Analyst · Barrington Research. Please go ahead.

Right. Yes. I’m just trying to get an idea of how this program is going to roll out next year, as well as with the MoviePass. And I’m just -- I just want to ask if there was any positive revenues out of both of these programs in Q4?

Louis Hoch

Analyst · Barrington Research. Please go ahead.

Yes, there was, but it’s not at the level that we expect in Q1 and Q2 and the rest of this year.

Gary Prestopino

Analyst · Barrington Research. Please go ahead.

Okay. So…

Tom Jewell

Analyst · Barrington Research. Please go ahead.

MoviePass is negligible in Q4, but we’ll start seeing it Q1, and then we’ll have a full three months in Q2 with reasonably sizable activity.

Gary Prestopino

Analyst · Barrington Research. Please go ahead.

Okay. And the same thing for LA County? I know it’s going across a whole bunch of different businesses, but can we -- are we looking at a geometric ramp on revenues as we go into 2023?

Tom Jewell

Analyst · Barrington Research. Please go ahead.

LA County has been generating revenue on the prepaid side for two years. So, I don’t have really anything to add there and I’m not able to speak unfortunately to that.

Louis Hoch

Analyst · Barrington Research. Please go ahead.

So the output and then payment processing, February is when it really starts kicking in.

Gary Prestopino

Analyst · Barrington Research. Please go ahead.

Okay. That’s I guess what I was getting at. So February would be the output in the payment processing. Okay. And look, I apologize. I’m traveling, I don’t have the script in front of me for the earnings release. But, did you call out how much breakage you generated in this quarter from prepaid?

Louis Hoch

Analyst · Barrington Research. Please go ahead.

Yes, we didn’t separate that. No.

Gary Prestopino

Analyst · Barrington Research. Please go ahead.

Okay. But do you feel that you’ll be able to generate $10 million to $12 million next year -- or this year, I’m sorry, 2023?

Louis Hoch

Analyst · Barrington Research. Please go ahead.

Yes.

Gary Prestopino

Analyst · Barrington Research. Please go ahead.

Okay. And then just the question on card, Greg. Dollars processed were up 3%, transaction processed up 49%, but your PayFac processing was up pretty strong. Is -- on a dollar basis, is the legacy portfolio just really a trading there? Because there’s a big delta between what you’re doing in PayFac and what your overall portfolio is doing?

Greg Carter

Analyst · Barrington Research. Please go ahead.
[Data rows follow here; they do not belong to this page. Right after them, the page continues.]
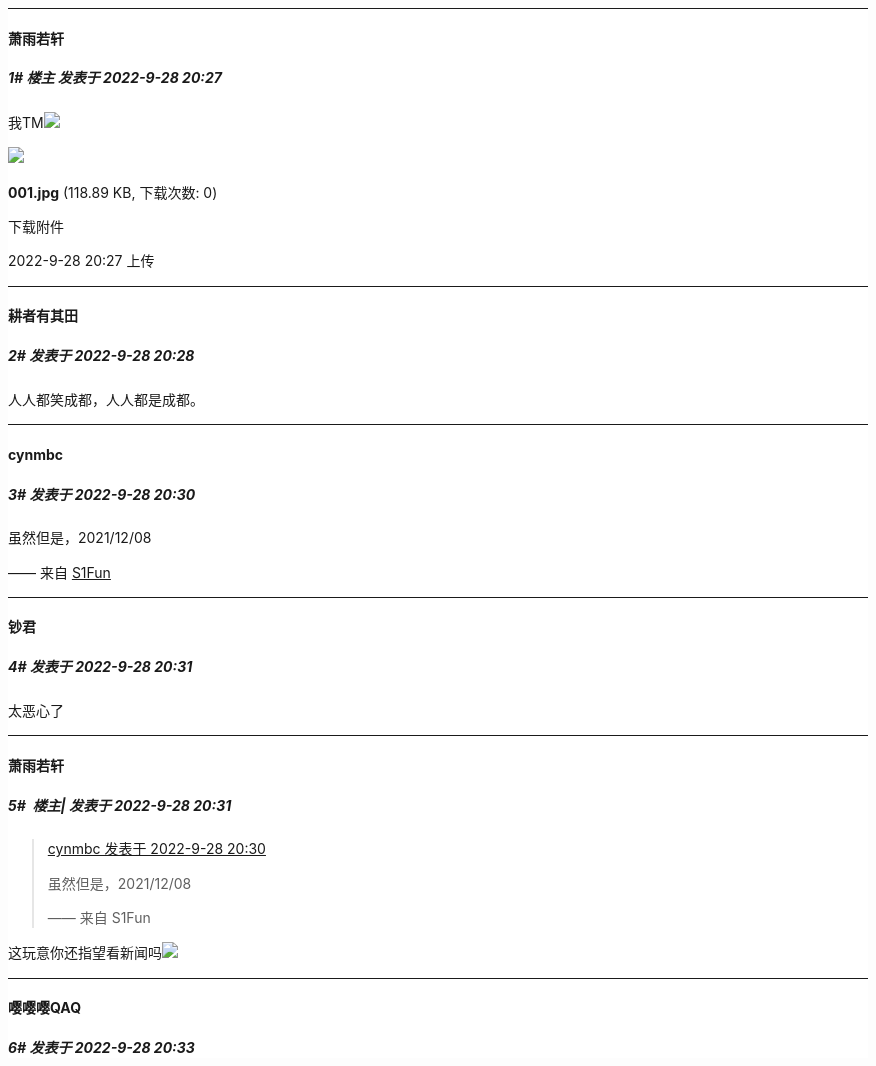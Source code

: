 

*****

####  萧雨若轩  
##### 1#       楼主       发表于 2022-9-28 20:27

我TM<img src="https://static.saraba1st.com/image/smiley/face2017/125.png" referrerpolicy="no-referrer">

<img src="https://img.saraba1st.com/forum/202209/28/202725i77t727x7zvuuely.jpg" referrerpolicy="no-referrer">

<strong>001.jpg</strong> (118.89 KB, 下载次数: 0)

下载附件

2022-9-28 20:27 上传

*****

####  耕者有其田  
##### 2#       发表于 2022-9-28 20:28

人人都笑成都，人人都是成都。

*****

####  cynmbc  
##### 3#       发表于 2022-9-28 20:30

虽然但是，2021/12/08

—— 来自 [S1Fun](https://s1fun.koalcat.com)

*****

####  钞君  
##### 4#       发表于 2022-9-28 20:31

太恶心了

*****

####  萧雨若轩  
##### 5#         楼主| 发表于 2022-9-28 20:31

<blockquote><a href="httphttps://bbs.saraba1st.com/2b/forum.php?mod=redirect&amp;goto=findpost&amp;pid=57688045&amp;ptid=2097162" target="_blank">cynmbc 发表于 2022-9-28 20:30</a>

虽然但是，2021/12/08

—— 来自 S1Fun</blockquote>
这玩意你还指望看新闻吗<img src="https://static.saraba1st.com/image/smiley/face2017/068.png" referrerpolicy="no-referrer">

*****

####  嘤嘤嘤QAQ  
##### 6#       发表于 2022-9-28 20:33
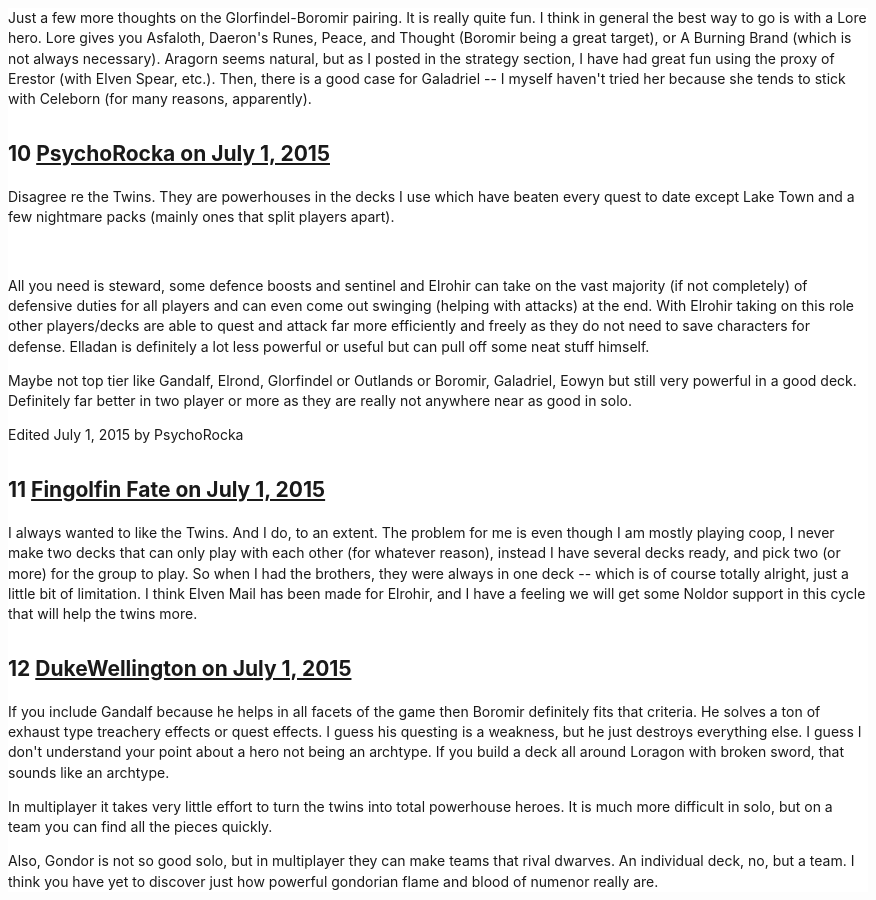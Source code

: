 Just a few more thoughts on the Glorfindel-Boromir pairing. It is really quite fun. I think in general the best way to go is with a Lore hero. Lore gives you Asfaloth, Daeron's Runes, Peace, and Thought (Boromir being a great target), or A Burning Brand (which is not always necessary). Aragorn seems natural, but as I posted in the strategy section, I have had great fun using the proxy of Erestor (with Elven Spear, etc.). Then, there is a good case for Galadriel -- I myself haven't tried her because she tends to stick with Celeborn (for many reasons, apparently).

## 10 [PsychoRocka on July 1, 2015](https://community.fantasyflightgames.com/topic/181540-dominating-archetypes/?do=findComment&comment=1677680)

Disagree re the Twins. They are powerhouses in the decks I use which have beaten every quest to date except Lake Town and a few nightmare packs (mainly ones that split players apart).

 

All you need is steward, some defence boosts and sentinel and Elrohir can take on the vast majority (if not completely) of defensive duties for all players and can even come out swinging (helping with attacks) at the end. With Elrohir taking on this role other players/decks are able to quest and attack far more efficiently and freely as they do not need to save characters for defense. Elladan is definitely a lot less powerful or useful but can pull off some neat stuff himself.  

Maybe not top tier like Gandalf, Elrond, Glorfindel or Outlands or Boromir, Galadriel, Eowyn but still very powerful in a good deck. Definitely far better in two player or more as they are really not anywhere near as good in solo. 

Edited July 1, 2015 by PsychoRocka

## 11 [Fingolfin Fate on July 1, 2015](https://community.fantasyflightgames.com/topic/181540-dominating-archetypes/?do=findComment&comment=1677692)

I always wanted to like the Twins. And I do, to an extent. The problem for me is even though I am mostly playing coop, I never make two decks that can only play with each other (for whatever reason), instead I have several decks ready, and pick two (or more) for the group to play. So when I had the brothers, they were always in one deck -- which is of course totally alright, just a little bit of limitation. I think Elven Mail has been made for Elrohir, and I have a feeling we will get some Noldor support in this cycle that will help the twins more.

## 12 [DukeWellington on July 1, 2015](https://community.fantasyflightgames.com/topic/181540-dominating-archetypes/?do=findComment&comment=1677781)

If you include Gandalf because he helps in all facets of the game then Boromir definitely fits that criteria. He solves a ton of exhaust type treachery effects or quest effects. I guess his questing is a weakness, but he just destroys everything else. I guess I don't understand your point about a hero not being an archtype. If you build a deck all around Loragon with broken sword, that sounds like an archtype.

In multiplayer it takes very little effort to turn the twins into total powerhouse heroes. It is much more difficult in solo, but on a team you can find all the pieces quickly.

Also, Gondor is not so good solo, but in multiplayer they can make teams that rival dwarves. An individual deck, no, but a team. I think you have yet to discover just how powerful gondorian flame and blood of numenor really are.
Well, keep in mind, all of our sales activities are around payment facilitation or PayFac as a service. We do put some standalone merchants on our non-PayFac then, but we’re doing our best to manage the attrition from the legacy portfolios. But I guess that just speaks to our sales efforts, going specifically towards our PayFac product offering.

Gary Prestopino

Analyst · Barrington Research. Please go ahead.

Okay. Thank you. I got to jump.

Greg Carter

Analyst · Barrington Research. Please go ahead.

Thank you.

Operator

Operator

This concludes the question-and-answer session. The conference has now concluded. Thank you for attending today’s presentation. You may all now disconnect.